Deploy on Hugging Face Endpoints
You’ll be able to deploy gemma-3-27b-it and gemma-3-12b-it with only one click from our Inference Catalog. The catalog configurations have the proper hardware, optimized TGI configurations and sensible defaults for trying out a model.
Deploying any GGUF/llama.cpp variant can be supported (for instance those mentioned in the gathering above) and you will discover a guide on creating an Endpoint here.
Acknowledgements
It takes a village to boost a gemma!
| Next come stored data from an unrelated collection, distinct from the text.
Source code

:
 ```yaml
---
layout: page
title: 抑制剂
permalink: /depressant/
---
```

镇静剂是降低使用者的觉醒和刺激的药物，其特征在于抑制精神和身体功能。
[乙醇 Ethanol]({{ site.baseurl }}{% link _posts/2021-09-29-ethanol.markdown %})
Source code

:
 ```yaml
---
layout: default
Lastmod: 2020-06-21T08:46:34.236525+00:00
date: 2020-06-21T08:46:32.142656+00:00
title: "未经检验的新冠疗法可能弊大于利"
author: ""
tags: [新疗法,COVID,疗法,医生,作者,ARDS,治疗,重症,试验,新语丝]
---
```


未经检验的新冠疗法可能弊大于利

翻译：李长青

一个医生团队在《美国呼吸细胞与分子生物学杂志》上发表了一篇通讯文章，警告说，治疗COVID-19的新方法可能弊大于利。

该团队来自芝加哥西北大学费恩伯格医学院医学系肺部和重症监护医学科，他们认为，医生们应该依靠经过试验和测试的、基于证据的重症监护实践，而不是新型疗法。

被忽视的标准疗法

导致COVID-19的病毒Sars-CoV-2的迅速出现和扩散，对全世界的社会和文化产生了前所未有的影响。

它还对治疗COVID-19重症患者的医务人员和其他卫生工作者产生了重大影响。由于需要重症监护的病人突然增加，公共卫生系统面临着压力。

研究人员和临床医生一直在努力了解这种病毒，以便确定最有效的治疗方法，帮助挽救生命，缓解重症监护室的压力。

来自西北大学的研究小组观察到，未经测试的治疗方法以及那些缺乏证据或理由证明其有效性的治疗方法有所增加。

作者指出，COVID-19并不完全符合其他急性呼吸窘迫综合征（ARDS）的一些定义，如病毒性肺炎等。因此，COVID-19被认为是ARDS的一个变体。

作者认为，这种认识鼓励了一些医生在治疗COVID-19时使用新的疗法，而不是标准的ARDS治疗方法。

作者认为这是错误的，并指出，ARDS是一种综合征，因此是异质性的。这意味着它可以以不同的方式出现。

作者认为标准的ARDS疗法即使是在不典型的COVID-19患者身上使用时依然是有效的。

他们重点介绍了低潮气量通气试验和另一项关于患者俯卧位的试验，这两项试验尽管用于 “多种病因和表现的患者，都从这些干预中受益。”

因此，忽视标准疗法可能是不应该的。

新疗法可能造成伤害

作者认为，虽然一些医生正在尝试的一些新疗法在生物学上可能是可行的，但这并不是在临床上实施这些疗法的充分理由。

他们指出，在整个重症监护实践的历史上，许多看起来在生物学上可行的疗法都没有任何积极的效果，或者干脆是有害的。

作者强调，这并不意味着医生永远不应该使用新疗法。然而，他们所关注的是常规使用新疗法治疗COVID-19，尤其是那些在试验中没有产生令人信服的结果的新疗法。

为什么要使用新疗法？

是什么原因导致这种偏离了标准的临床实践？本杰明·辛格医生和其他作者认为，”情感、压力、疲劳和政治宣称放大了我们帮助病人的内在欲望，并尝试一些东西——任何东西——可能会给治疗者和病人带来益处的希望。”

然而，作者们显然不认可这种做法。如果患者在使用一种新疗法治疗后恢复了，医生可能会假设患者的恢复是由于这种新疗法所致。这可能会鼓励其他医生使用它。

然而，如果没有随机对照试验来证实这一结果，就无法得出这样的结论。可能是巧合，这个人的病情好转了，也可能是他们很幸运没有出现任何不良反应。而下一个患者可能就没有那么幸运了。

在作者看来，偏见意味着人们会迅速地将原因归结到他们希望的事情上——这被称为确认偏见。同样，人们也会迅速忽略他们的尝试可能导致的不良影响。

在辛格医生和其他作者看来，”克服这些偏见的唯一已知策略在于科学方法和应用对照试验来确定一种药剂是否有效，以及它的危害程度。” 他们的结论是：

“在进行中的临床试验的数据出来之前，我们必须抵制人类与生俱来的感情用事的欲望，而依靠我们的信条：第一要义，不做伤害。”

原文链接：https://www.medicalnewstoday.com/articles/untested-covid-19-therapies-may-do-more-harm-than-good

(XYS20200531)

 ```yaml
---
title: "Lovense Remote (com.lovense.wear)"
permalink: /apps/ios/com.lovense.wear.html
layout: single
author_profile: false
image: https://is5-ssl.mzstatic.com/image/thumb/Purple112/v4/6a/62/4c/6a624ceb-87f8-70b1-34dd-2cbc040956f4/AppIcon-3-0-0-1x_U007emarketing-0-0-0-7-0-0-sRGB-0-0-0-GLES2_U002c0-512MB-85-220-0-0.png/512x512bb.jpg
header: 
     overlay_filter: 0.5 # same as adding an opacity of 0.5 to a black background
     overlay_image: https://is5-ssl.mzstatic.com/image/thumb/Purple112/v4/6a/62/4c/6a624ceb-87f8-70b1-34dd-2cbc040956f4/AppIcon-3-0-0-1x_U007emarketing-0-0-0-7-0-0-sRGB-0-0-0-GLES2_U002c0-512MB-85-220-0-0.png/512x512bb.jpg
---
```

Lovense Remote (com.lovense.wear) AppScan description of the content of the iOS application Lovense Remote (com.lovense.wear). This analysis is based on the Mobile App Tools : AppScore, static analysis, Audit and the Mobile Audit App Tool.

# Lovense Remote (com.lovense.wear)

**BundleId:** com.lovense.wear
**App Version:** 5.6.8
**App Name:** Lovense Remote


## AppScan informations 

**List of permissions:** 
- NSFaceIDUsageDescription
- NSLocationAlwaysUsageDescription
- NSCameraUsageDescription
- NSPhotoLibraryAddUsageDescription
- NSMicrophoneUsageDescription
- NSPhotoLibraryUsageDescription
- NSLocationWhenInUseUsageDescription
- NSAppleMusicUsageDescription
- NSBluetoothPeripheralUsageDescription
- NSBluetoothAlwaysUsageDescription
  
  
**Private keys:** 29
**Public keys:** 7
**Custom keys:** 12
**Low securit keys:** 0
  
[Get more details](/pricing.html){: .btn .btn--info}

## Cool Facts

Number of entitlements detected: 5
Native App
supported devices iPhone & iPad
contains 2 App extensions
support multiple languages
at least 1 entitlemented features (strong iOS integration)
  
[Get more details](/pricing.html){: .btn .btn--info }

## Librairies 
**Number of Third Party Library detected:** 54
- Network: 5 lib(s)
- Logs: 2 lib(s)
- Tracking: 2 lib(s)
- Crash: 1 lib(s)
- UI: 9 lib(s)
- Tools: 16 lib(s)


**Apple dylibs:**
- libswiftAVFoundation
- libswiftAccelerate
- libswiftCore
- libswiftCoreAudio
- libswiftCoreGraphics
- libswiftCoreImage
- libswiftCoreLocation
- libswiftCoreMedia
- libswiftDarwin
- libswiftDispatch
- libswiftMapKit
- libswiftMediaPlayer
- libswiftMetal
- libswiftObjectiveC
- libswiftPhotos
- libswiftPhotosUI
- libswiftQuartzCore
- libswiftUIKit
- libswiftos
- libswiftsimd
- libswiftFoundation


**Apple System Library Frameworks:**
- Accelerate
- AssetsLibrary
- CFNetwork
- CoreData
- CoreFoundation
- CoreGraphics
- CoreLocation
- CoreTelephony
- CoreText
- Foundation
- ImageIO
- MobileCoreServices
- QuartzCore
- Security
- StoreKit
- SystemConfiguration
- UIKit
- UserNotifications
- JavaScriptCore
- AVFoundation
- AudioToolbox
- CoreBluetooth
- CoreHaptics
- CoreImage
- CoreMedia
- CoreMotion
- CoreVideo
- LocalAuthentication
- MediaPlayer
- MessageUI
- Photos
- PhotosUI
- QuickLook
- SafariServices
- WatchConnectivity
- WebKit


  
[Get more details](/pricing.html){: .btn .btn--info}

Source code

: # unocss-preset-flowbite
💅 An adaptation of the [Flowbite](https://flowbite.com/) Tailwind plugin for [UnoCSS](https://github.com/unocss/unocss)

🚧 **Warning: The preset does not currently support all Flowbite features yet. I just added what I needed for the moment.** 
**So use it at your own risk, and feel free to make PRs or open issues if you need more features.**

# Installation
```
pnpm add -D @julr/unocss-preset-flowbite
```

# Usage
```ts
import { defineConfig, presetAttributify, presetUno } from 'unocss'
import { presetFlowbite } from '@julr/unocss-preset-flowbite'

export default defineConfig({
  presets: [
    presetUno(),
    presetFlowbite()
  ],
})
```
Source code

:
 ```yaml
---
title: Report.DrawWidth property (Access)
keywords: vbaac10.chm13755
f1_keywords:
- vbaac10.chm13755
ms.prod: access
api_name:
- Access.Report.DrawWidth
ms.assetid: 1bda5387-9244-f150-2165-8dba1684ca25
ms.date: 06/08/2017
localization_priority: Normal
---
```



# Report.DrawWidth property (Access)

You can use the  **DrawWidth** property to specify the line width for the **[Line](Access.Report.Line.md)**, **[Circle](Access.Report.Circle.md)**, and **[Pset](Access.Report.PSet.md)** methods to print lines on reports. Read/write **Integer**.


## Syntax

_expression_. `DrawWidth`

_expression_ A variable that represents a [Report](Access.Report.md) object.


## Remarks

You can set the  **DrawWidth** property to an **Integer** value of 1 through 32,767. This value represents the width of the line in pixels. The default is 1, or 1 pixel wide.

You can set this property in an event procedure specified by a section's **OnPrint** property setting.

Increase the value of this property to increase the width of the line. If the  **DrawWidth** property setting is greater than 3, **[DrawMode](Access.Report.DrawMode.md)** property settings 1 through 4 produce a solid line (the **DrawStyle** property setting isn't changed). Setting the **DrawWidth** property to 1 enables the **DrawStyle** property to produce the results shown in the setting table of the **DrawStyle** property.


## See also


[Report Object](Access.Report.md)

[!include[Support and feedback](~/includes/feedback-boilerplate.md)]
We’d wish to thank (in no particular order), Raushan, Joao, Lysandre, Kashif, Matthew, Marc, David, Mohit, Yih Dah for his or her efforts integrating Gemma into various parts of our open source stack from Transformers to TGI.
Because of our on-device, gradio and advocacy teams – Chris, Kyle, Pedro, Son, Merve, Aritra, VB, Toshiro for helping construct kick-ass demos to showcase Gemma.
Lastly, a giant thanks to Georgi, Diego and Prince for his or her help with llama.cpp and MLX ports.